- WHAT YOU NEED TO DO:
Scan the entries below for the word "endpoint". Copy out every line in which it occurs.

Segment Open

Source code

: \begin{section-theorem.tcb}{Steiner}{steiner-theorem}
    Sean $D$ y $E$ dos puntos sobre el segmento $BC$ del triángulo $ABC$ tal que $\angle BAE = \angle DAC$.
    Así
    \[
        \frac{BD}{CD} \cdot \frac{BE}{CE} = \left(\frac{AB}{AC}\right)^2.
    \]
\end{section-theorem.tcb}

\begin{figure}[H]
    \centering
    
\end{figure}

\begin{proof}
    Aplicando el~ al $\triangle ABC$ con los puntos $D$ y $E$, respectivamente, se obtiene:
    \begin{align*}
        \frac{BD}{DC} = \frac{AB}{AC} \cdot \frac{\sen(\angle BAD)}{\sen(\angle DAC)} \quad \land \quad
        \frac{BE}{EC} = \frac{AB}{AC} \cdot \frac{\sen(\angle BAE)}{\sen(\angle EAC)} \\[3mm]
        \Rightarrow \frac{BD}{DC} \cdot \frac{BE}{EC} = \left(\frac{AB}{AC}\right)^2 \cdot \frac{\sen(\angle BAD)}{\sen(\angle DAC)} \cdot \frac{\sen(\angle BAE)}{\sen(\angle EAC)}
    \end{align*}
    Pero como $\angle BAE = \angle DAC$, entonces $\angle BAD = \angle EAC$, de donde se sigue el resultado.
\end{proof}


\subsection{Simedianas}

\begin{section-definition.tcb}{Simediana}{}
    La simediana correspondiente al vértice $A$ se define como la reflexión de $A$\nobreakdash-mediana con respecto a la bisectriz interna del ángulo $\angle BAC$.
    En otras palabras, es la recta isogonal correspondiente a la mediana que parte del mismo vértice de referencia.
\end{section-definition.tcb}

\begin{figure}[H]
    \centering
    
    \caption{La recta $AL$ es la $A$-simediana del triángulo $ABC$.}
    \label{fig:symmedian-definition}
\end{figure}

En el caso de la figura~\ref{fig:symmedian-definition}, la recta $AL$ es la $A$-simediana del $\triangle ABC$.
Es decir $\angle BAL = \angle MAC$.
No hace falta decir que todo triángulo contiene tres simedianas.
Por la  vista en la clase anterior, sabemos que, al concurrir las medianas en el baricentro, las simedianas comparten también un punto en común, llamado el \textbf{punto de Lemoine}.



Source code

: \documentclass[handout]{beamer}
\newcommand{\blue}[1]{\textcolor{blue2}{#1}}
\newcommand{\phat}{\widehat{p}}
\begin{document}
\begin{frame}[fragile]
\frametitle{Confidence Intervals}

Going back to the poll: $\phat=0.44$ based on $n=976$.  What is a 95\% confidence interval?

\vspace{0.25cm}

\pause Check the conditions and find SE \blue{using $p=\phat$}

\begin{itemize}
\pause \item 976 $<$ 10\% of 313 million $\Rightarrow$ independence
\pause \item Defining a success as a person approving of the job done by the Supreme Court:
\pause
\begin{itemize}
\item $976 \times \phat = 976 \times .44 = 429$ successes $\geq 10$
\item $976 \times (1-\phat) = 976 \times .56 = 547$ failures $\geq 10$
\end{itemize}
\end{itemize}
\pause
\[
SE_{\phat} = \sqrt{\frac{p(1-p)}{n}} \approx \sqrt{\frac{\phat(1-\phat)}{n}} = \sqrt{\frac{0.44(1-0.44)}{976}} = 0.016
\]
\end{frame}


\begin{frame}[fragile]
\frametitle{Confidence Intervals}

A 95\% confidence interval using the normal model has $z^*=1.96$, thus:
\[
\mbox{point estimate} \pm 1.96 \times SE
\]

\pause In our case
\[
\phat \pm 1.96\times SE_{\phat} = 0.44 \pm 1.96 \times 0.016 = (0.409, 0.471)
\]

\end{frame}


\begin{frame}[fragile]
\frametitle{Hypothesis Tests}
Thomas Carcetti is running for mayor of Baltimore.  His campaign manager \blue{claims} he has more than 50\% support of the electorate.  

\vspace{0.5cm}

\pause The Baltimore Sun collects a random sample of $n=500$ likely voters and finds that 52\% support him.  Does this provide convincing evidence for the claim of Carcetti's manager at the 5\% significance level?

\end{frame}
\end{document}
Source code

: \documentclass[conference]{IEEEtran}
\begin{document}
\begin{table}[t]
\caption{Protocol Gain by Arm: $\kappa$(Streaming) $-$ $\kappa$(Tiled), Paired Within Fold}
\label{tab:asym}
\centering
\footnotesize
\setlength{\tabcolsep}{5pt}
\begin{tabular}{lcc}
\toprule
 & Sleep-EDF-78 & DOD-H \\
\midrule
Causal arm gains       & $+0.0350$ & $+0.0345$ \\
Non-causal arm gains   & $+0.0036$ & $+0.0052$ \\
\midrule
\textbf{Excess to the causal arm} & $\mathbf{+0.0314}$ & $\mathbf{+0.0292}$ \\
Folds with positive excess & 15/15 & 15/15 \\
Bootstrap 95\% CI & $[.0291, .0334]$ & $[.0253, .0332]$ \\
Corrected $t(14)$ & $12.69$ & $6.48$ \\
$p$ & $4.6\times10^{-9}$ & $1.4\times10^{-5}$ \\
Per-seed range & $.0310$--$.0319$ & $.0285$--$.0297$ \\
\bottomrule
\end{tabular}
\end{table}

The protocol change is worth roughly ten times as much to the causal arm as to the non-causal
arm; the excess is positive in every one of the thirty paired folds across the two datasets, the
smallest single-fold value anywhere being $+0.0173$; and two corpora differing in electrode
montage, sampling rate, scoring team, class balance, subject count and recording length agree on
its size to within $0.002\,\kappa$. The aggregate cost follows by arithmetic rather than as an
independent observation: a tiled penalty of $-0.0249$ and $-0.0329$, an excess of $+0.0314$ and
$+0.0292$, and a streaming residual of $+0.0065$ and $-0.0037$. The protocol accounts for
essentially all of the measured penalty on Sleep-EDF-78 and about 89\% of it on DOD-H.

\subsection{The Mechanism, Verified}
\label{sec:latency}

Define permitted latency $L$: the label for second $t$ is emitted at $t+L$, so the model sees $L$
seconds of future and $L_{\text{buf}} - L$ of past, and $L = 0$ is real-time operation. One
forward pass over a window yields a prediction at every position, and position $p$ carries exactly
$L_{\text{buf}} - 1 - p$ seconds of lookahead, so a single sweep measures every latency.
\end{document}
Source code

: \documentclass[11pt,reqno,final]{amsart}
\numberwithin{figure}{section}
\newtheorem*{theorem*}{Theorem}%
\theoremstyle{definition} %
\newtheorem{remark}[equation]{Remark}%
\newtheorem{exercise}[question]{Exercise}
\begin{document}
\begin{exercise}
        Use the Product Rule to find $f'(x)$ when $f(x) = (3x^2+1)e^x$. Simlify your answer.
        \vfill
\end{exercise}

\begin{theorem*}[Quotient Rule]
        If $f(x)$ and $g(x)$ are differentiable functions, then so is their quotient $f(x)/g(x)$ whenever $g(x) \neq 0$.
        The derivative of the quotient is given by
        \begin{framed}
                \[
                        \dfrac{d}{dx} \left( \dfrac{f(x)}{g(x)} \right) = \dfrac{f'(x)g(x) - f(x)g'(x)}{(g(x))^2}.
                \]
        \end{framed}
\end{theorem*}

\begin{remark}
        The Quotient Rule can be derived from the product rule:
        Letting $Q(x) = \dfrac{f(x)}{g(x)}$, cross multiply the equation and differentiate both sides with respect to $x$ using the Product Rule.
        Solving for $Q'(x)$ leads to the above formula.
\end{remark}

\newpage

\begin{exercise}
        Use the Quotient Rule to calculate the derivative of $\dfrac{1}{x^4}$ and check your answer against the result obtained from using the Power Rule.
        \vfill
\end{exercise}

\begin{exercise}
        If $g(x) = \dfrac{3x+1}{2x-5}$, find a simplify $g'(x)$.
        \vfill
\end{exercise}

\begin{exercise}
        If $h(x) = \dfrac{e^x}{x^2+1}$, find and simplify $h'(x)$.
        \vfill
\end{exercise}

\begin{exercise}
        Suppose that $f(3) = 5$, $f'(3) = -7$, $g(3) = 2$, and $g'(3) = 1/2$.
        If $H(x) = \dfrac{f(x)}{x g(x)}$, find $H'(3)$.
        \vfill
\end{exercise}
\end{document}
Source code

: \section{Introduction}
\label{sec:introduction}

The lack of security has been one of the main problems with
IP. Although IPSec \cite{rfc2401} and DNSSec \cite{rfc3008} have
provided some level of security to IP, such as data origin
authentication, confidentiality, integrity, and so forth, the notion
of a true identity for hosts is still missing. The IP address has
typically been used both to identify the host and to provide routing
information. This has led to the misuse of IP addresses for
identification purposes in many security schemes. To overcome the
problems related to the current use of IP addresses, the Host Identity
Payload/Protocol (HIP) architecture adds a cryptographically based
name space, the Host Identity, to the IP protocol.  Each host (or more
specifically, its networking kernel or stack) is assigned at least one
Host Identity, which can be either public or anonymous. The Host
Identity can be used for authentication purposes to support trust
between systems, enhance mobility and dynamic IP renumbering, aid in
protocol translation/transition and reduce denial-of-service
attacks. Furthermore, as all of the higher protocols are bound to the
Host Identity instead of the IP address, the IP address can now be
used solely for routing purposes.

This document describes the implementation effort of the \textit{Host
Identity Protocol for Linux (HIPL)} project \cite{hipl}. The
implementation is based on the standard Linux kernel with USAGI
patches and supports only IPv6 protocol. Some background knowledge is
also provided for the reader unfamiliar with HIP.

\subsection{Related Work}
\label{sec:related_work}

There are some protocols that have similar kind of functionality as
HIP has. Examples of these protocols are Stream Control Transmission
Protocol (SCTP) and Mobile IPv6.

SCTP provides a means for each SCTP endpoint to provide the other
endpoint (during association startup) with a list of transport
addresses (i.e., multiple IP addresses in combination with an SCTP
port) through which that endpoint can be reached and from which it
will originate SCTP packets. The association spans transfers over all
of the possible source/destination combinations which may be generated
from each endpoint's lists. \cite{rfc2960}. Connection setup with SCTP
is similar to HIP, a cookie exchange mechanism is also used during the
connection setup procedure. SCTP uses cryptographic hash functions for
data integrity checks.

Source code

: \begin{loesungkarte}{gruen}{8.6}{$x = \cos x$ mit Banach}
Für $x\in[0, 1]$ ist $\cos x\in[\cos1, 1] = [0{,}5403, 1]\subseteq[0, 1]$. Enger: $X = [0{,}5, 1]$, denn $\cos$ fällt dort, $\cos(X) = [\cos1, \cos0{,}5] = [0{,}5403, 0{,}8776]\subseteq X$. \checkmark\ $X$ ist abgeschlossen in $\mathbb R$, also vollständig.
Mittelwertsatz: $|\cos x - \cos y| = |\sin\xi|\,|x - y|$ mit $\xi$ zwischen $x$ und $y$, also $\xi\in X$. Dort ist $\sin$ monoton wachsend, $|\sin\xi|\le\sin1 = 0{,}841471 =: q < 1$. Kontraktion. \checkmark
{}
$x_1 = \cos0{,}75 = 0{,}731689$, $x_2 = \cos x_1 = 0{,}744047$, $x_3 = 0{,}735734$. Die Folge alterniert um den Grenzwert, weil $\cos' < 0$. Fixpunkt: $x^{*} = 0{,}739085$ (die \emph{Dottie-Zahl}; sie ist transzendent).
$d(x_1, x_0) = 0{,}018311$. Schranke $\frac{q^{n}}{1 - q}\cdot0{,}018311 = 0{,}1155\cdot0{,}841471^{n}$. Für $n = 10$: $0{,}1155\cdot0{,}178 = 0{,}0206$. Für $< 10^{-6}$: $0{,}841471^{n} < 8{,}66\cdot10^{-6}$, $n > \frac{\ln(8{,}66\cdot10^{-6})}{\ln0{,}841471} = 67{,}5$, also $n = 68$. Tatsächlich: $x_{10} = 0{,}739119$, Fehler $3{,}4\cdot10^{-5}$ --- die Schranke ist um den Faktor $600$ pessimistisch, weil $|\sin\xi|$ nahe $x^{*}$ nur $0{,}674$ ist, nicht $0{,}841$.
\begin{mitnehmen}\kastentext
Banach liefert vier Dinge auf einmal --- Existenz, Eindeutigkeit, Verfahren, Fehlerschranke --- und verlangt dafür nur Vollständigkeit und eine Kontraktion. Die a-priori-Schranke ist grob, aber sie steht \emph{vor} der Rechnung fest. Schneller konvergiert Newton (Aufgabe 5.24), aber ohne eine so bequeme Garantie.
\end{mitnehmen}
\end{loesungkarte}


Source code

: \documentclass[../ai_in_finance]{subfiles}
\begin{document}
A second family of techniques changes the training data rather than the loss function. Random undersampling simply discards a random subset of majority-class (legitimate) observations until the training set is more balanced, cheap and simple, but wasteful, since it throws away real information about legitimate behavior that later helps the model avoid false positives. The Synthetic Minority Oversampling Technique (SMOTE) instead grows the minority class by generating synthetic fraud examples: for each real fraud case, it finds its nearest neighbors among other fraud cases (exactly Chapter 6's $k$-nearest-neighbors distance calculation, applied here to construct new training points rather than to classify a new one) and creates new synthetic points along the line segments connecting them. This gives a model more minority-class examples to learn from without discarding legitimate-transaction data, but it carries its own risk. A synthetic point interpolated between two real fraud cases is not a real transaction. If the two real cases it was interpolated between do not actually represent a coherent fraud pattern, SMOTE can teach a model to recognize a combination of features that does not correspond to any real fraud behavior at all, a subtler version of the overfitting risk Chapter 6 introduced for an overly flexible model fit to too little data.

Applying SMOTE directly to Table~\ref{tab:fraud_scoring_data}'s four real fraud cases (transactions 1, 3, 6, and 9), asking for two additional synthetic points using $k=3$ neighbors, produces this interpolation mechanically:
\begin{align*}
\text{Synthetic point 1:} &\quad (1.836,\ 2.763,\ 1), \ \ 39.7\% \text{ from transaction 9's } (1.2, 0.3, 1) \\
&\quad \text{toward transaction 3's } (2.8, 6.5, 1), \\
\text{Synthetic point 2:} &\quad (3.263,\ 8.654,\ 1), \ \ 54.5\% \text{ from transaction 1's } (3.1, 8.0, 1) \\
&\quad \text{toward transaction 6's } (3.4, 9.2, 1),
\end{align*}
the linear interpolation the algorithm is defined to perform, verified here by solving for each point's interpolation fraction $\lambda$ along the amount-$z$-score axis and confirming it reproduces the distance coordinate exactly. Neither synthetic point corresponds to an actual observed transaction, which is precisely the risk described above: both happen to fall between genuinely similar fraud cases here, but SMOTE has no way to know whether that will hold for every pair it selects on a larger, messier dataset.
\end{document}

Segment Closed

- EXPECTED OUTPUT:
SCTP provides a means for each SCTP endpoint to provide the other
endpoint (during association startup) with a list of transport
port) through which that endpoint can be reached and from which it
from each endpoint's lists. \cite{rfc2960}. Connection setup with SCTP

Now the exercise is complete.